Da Zagarese alla Straface passando per Rapani: quanto è difficile prendere voti a Corigliano-Rossano!

 

Corigliano-Rossano avrebbe potuto eleggere due o più consiglieri regionali. Tutti della Città. In modo trasversale, da destra a sinistra. Così non è stato. Ancora una volta Corigliano-Rossano e la Sibaritide sono state terreno di conquista praticamente per tutti. Sono davvero pochi i “candidati all’astronave” che nella mega-polis ionica non hanno racimolato nemmeno un misero voticino (13 su 122 per l’esattezza): tutti gli altri hanno pescato qualcosa. E ci mancherebbe. È più che legittimo.

Ma evidenziato questo dato, forse inutile, è giusto dare onore e merito a chi della Piana si è battuto e ci ha messo la faccia.

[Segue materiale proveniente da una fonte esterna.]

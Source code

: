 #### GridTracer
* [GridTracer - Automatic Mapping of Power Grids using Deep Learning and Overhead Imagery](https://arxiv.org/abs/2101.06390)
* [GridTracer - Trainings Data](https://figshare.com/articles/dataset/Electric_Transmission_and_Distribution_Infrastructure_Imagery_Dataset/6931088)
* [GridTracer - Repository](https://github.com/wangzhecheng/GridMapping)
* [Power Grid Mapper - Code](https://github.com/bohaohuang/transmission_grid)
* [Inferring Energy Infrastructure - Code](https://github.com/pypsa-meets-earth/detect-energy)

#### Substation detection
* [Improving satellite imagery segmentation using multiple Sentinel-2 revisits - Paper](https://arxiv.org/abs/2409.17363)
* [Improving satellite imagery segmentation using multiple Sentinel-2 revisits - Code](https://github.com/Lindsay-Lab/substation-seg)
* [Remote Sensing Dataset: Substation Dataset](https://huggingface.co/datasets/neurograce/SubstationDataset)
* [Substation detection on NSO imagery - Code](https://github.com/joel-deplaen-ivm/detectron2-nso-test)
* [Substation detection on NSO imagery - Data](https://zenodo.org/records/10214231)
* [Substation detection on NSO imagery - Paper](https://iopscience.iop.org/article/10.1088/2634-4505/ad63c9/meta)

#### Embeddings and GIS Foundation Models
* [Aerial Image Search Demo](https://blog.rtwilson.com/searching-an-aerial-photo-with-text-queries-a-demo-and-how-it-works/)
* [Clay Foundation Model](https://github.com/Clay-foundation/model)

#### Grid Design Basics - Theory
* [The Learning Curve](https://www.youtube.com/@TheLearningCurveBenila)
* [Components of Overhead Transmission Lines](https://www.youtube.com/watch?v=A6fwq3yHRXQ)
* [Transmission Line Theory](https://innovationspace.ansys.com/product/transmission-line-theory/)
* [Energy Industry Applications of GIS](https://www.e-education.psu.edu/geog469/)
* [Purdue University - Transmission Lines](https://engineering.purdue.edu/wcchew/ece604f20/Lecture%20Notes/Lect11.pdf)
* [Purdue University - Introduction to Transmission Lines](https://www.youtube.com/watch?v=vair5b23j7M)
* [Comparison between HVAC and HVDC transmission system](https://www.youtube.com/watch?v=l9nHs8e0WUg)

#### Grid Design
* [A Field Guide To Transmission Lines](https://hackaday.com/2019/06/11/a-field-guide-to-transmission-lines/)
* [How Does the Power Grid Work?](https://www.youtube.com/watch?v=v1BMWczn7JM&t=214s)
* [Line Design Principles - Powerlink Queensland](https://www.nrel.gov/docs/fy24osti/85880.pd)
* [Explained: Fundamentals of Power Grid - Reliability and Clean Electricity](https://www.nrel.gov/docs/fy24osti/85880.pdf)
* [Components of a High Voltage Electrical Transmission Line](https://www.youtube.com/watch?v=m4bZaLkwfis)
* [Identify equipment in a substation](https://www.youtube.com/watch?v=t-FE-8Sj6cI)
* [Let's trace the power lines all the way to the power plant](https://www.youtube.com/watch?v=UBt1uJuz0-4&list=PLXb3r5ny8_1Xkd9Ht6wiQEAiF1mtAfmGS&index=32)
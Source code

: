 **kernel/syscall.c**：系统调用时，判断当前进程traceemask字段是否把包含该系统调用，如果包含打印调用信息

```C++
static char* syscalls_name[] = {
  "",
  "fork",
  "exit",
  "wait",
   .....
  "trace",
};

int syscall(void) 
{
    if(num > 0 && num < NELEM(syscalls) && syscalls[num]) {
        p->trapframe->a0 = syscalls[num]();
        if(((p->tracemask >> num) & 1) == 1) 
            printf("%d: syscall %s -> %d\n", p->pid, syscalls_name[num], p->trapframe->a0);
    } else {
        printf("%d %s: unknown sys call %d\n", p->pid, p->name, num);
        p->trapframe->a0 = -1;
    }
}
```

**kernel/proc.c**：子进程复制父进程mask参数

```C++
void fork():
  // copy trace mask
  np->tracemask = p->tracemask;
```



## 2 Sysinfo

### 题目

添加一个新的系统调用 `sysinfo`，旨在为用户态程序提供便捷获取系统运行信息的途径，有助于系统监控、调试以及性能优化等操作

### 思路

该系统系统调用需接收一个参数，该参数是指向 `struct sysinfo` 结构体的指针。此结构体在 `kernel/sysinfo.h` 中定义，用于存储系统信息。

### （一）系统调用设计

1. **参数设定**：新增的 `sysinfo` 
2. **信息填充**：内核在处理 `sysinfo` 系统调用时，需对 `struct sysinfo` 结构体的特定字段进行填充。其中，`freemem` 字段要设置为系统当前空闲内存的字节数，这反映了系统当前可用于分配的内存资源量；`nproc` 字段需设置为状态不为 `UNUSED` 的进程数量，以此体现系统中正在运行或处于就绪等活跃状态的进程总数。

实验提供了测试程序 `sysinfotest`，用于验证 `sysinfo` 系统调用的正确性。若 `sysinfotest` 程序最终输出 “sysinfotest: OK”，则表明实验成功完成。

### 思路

Graziano, Bevacqua e Gallo a parte, che hanno costruito e bene il loro consenso, in misure diverse, fuori dal loro territorio di appartenenza e che – forse anche per questo – sono stati eletti in Consiglio regionale, c’è l’analisi sugli autoctoni che hanno puntato tutto o quasi sul loro territorio e che alla fine non ce l’hanno fatta.

Tra i più attesi c’era Aldo Zagarese che ha messo in cascina 3.135 voti complessivi e di questi 1.916 solo a Corigliano-Rossano. Quest’ultimo, al netto del risultato elettorale, sicuramente può rivendicare la paternità su un’operazione che in città si aspettava da tempo: la riorganizzazione di un Partito democratico babelico. Gli ha dato un animo giovane e di prospettiva.

Poi c’è “il fenomeno” di Pasqualina Straface: l’ex sindaco di Corigliano ha condotto una campagna elettorale casa per casa, porta per porta, ma solo nella parte di città che le è stata sempre più cara. E nonostante fosse ferma da 10 anni è scesa in campo e ha fatto un bel gol (3.121 voti di cui 2.675 in Città risultando la più votata), che non gli è servito a vincere la partita ma le darà sicuramente una voce consolidata nella politica cittadina. Sarà la prossima candidata a sindaco del centro desta a Corigliano-Rossano?

E a chiudere, tra gli attesi di questa campagna elettorale tutta corissanese, c’è Ernesto Rapani. Il coordinatore regionale di Fratelli d’Italia raccoglie 2.733 consensi in tutta la circoscrizione, di cui 1.215 a Corigliano-Rossano. E qui ci sarebbe da fare una considerazione: che fine hanno fatto gli endorsement (diretti e indiretti) che nelle ultime settimane sono arrivati su Rapani? Due sono le risposte: o le dichiarazioni di sostegno ufficiali sono servite a fargli perdere voti oppure sono state solo dichiarazioni di facciata e senza sostanza. Sicuramente il coordinatore regionale ha lavorato sul territorio e creato un suo consenso.

Ultima considerazione, la meritano due sindaci del territorio: Franco Mundo di Trebisacce e Antonio Russo di Crosia che, su schieramenti opposti, hanno tentato la scalata a Palazzo Campanella. Senza riuscirci. A dire la verità chi c’è andato vicinissimo è stato proprio il primo cittadino della cittadella dell’alto Jonio che si è giocato il seggio fino alla fine con Graziano Di Natale. Ma la fotofinish non gli sono bastati i 4.606 voti di preferenza. Diversa sorte per Antonio Russo che si è fermato a 2.539 preferenze di cui, circa la metà, li ha ottenuti sul territorio del basso Jonio.